FIG. 1.—CELTIC LANDS AND THE CELTIC CRADLE.
Lastly, we find that the Celtic tongues, as spoken to-day, contain elements of grammar and syntax, and not a few words too, which divide them off sharply from those groups of languages to which they are in other respects akin. Also it is believed by some that non-Celtic languages, such as Pictish, survived in this region until relatively late times, while it is well-known that a primitive non-Celtic tongue, the Basque, is still spoken in the fastnesses of the Pyrenees. It is important, therefore, if we are to have before us all the factors which enter into the problem, that we should inquire what people were here before the first Celts arrived, and that we should make ourselves to some extent familiar with all the different races and cultures which preceded the Celtic invaders.
If we pass across England and Wales from east to west, and the same is almost as true if we cross Scotland, we find, first of all that the population is mainly tall and fair, while as we proceed we come across elements which are darker and shorter, until in Wales and the West Highlands we find the majority of the people are small brunettes of slender build. This dark type is also to be met with in Ireland, especially in the west, the part of that island in which the Erse language has best survived.
It is because the Celtic tongues, whether qu or p, are spoken chiefly by people of this small brunette type, that it is frequently called the Celtic race, and yet all the evidence of ancient authorities goes to show that 2,000 or 2,500 years ago the Celts were looked upon as a tall, fair people.[1] Here is another difficulty which must be taken into consideration as we make our inquiries, for no solution can be considered sound which cannot, without straining the evidence, answer all these questions.

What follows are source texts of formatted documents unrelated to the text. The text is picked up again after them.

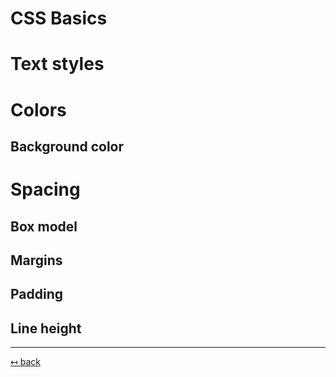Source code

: # CSS Basics

# Text styles

# Colors

## Background color

# Spacing

## Box model

## Margins

## Padding

## Line height

---

[↤ back](README.md#table-of-contents)
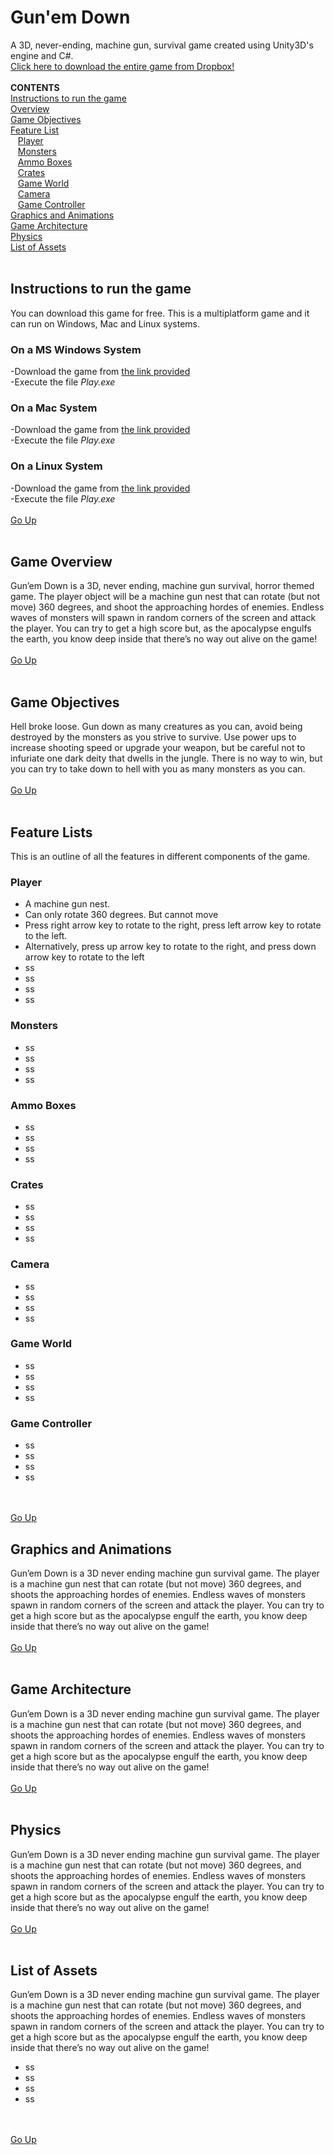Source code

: <h1 id="up"> Gun'em Down </h1>
A 3D, never-ending, machine gun, survival game created using Unity3D's engine and C#.<br>
<a href="https://www.dropbox.com/sh/nrkd4lo5xq2ne5c/AAC7Ug149DK6lMnsTn9crcnMa?dl=0" target="_blank">Click here to download the entire game from Dropbox!</a>
<br><br>
<b>CONTENTS</b><br>
<a href="#run">Instructions to run the game</a><br>
<a href="#intro">Overview</a><br>
<a href="#objectives">Game Objectives</a><br>
<a href="#feature">Feature List</a><br>
&nbsp;&nbsp;&nbsp;<a href="#feature_player">Player</a><br>
&nbsp;&nbsp;&nbsp;<a href="#feature_monsters">Monsters</a><br>
&nbsp;&nbsp;&nbsp;<a href="#feature_ammo">Ammo Boxes</a><br>
&nbsp;&nbsp;&nbsp;<a href="#feature_crates">Crates</a><br>
&nbsp;&nbsp;&nbsp;<a href="#feature_world">Game World</a><br>
&nbsp;&nbsp;&nbsp;<a href="#feature_camera">Camera</a><br>
&nbsp;&nbsp;&nbsp;<a href="#feature_controller">Game Controller</a><br>
<a href="#graphics">Graphics and Animations</a><br>
<a href="#architecture">Game Architecture</a><br>
<a href="#physics">Physics</a><br>
<a href="#assets">List of Assets</a><br>
<br>

<h2 id="run">Instructions to run the game</h2>
You can download this game for free. This is a multiplatform game and it can run on Windows, Mac and Linux systems.<br>

<h3>On a MS Windows System</h3>
-Download the game from <a href="https://www.dropbox.com/sh/nrkd4lo5xq2ne5c/AAC7Ug149DK6lMnsTn9crcnMa?dl=0" target="_blank"> the link provided</a><br>
-Execute the file <i>Play.exe</i> <br>

<h3>On a Mac System</h3>
-Download the game from <a href="https://www.dropbox.com/sh/nrkd4lo5xq2ne5c/AAC7Ug149DK6lMnsTn9crcnMa?dl=0" target="_blank"> the link provided</a><br>
-Execute the file <i>Play.exe</i> <br>

<h3>On a Linux System</h3>
-Download the game from <a href="https://www.dropbox.com/sh/nrkd4lo5xq2ne5c/AAC7Ug149DK6lMnsTn9crcnMa?dl=0" target="_blank"> the link provided</a><br>
-Execute the file <i>Play.exe</i>
<br><br>
<a href="#up">Go Up</a>
<br><br>
<h2 id="intro">Game Overview</h2>
Gun’em Down is a 3D, never ending, machine gun survival, horror themed game. The player object will be a machine gun nest that can rotate (but not move) 360 degrees, and shoot the approaching hordes of enemies. Endless waves of monsters will spawn in random corners of the screen and attack the player. You can try to get a high score but, as the apocalypse engulfs the earth, you know deep inside that there’s no way out alive on the game!
<br><br>
<a href="#up">Go Up</a>
<br><br>
<h2 id="objectives">Game Objectives</h2>
Hell broke loose. Gun down as many creatures as you can, avoid being destroyed by the monsters as you strive to survive. Use power ups to increase shooting speed or upgrade your weapon, but be careful not to infuriate one dark deity that dwells in the jungle. There is no way to win, but you can try to take down to hell with you as many monsters as you can.
<br><br>
<a href="#up">Go Up</a>
<br><br>
<h2 id="feature">Feature Lists</h2>
This is an outline of all the features in different components of the game.
<br>
<h3 id="feature_player">Player</h3>
<ul>
<li>A machine gun nest.</li>
<li>Can only rotate 360 degrees. But cannot move</li>
<li>Press right arrow key to rotate to the right, press left arrow key to rotate to the left.</li>
<li>Alternatively, press up arrow key to rotate to the right, and press down arrow key to rotate to the left</li>
<li>ss</li>
<li>ss</li>
<li>ss</li>
<li>ss</li>
</ul>
<h3 id="feature_monsters">Monsters</h3>
<ul>
<li>ss</li>
<li>ss</li>
<li>ss</li>
<li>ss</li>
</ul>
<h3 id="feature_ammo">Ammo Boxes</h3>
<ul>
<li>ss</li>
<li>ss</li>
<li>ss</li>
<li>ss</li>
</ul>
<h3 id="feature_crates">Crates</h3>
<ul>
<li>ss</li>
<li>ss</li>
<li>ss</li>
<li>ss</li>
</ul>
<h3 id="feature_camera">Camera</h3>
<ul>
<li>ss</li>
<li>ss</li>
<li>ss</li>
<li>ss</li>
</ul>
<h3 id="feature_world">Game World</h3>
<ul>
<li>ss</li>
<li>ss</li>
<li>ss</li>
<li>ss</li>
</ul>
<h3 id="feature_controller">Game Controller</h3>
<ul>
<li>ss</li>
<li>ss</li>
<li>ss</li>
<li>ss</li>
</ul>
<br><br>
<a href="#up">Go Up</a>
<h2 id="graphics">Graphics and Animations</h2>
Gun’em Down is a 3D never ending machine gun survival game. The player is
a machine gun nest that can rotate (but not move) 360 degrees, and shoots the approaching hordes of enemies. Endless waves of monsters spawn in random corners of the screen and attack the player. You can try to get a high score but as the apocalypse engulf the earth, you know deep inside that there’s no way out alive on the game!
<br><br>
<a href="#up">Go Up</a>
<br><br>
<h2 id="architecture">Game Architecture</h2>
Gun’em Down is a 3D never ending machine gun survival game. The player is
a machine gun nest that can rotate (but not move) 360 degrees, and shoots the approaching hordes of enemies. Endless waves of monsters spawn in random corners of the screen and attack the player. You can try to get a high score but as the apocalypse engulf the earth, you know deep inside that there’s no way out alive on the game!
<br><br>
<a href="#up">Go Up</a>
<br><br>
<h2 id="physics">Physics</h2>
Gun’em Down is a 3D never ending machine gun survival game. The player is
a machine gun nest that can rotate (but not move) 360 degrees, and shoots the approaching hordes of enemies. Endless waves of monsters spawn in random corners of the screen and attack the player. You can try to get a high score but as the apocalypse engulf the earth, you know deep inside that there’s no way out alive on the game!
<br><br>
<a href="#up">Go Up</a>
<br><br>
<h2 id="assets">List of Assets</h2>
Gun’em Down is a 3D never ending machine gun survival game. The player is
a machine gun nest that can rotate (but not move) 360 degrees, and shoots the approaching hordes of enemies. Endless waves of monsters spawn in random corners of the screen and attack the player. You can try to get a high score but as the apocalypse engulf the earth, you know deep inside that there’s no way out alive on the game!<br>
<ul>
<li>ss</li>
<li>ss</li>
<li>ss</li>
<li>ss</li>
</ul>
<br><br>
<a href="#up">Go Up</a>


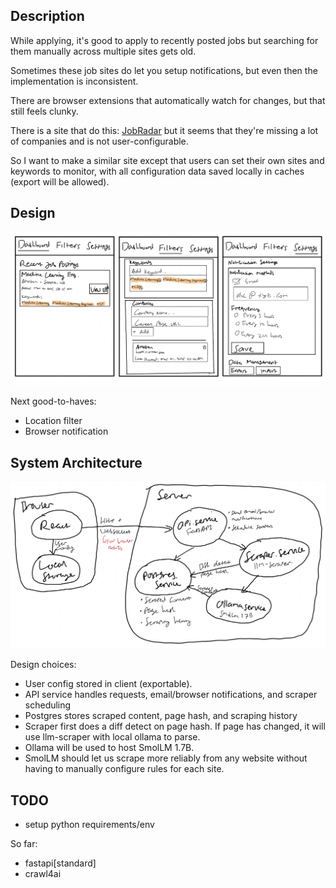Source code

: ## Description

While applying, it's good to apply to recently posted jobs but searching for them manually across multiple sites gets old. 

Sometimes these job sites do let you setup notifications, but even then the implementation is inconsistent.

There are browser extensions that automatically watch for changes, but that still feels clunky. 

There is a site that do this: [JobRadar](https://www.jobradar.live/) but it seems that they're missing a lot of companies and is not user-configurable.

So I want to make a similar site except that users can set their own sites and keywords to monitor, with all configuration data saved locally in caches (export will be allowed).

## Design

![](assets/images/mockup.png)

Next good-to-haves:
- Location filter 
- Browser notification

## System Architecture

![](assets/images/architecture.png)

Design choices:
- User config stored in client (exportable).
- API service handles requests, email/browser notifications, and scraper scheduling
- Postgres stores scraped content, page hash, and scraping history
- Scraper first does a diff detect on page hash. If page has changed, it will use llm-scraper with local ollama to parse.
- Ollama will be used to host SmolLM 1.7B.
- SmolLM should let us scrape more reliably from any website without having to manually configure rules for each site.

## TODO 

- setup python requirements/env

So far:
- fastapi[standard]
- crawl4ai
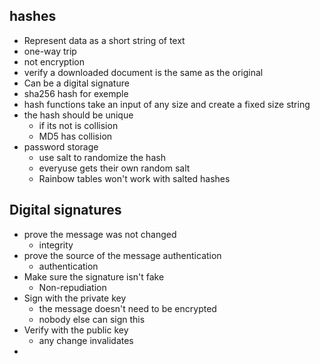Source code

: ## hashes
- Represent data as a short string of text
- one-way trip
- not encryption
- verify a downloaded document is the same as the original
- Can be a digital signature
- sha256 hash for exemple
- hash functions take an input of any size and create a fixed size string
- the hash should be unique
	- if its not is collision
	- MD5 has collision
- password storage
	- use salt to randomize the hash
	- everyuse gets their own random salt
	- Rainbow tables won't work with salted hashes

## Digital signatures
- prove the message was not changed
	- integrity
- prove the source of the message authentication
	- authentication
- Make sure the signature isn't fake
	- Non-repudiation
- Sign with the private key
	- the message doesn't need to be encrypted
	- nobody else can sign this
- Verify with the public key
	- any change invalidates
-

As we have seen the main areas which were Celtic-speaking in the time of Cæsar were the British Isles and Gaul, west of the Rhine; these I shall term Celtic lands, leaving out Spain and Cis-alpine Gaul as areas into which the Celtic invasion arrived at a relatively late date. Now, besides these Celtic lands Celtic tongues were spoken in the Alpine zone, and perhaps at one time still further east. It is from this area that the Celtic languages have been thought by some to have entered the lands of the west. They cannot have been introduced from Spain or Italy, into which they were late entrants, but it has been suggested by some writers that they arrived from the north-east, from the Baltic region. It is true that there is some slight evidence that Celtic place-names have existed in this area, but the balance of evidence, as I shall hope to show, seems to prove that Celtic people arrived there relatively late and not in large numbers, and that they were never the dominant people of that region. There remains only the Alpine zone and the lands to the east of it. This area, from the Jura to the Iron Gates, from the northern slopes of the Carpathians to the southern foot-hills of the Alps, I shall term the Celtic cradle, and I trust that the evidence which I shall produce will convince my readers that I am correct in so doing.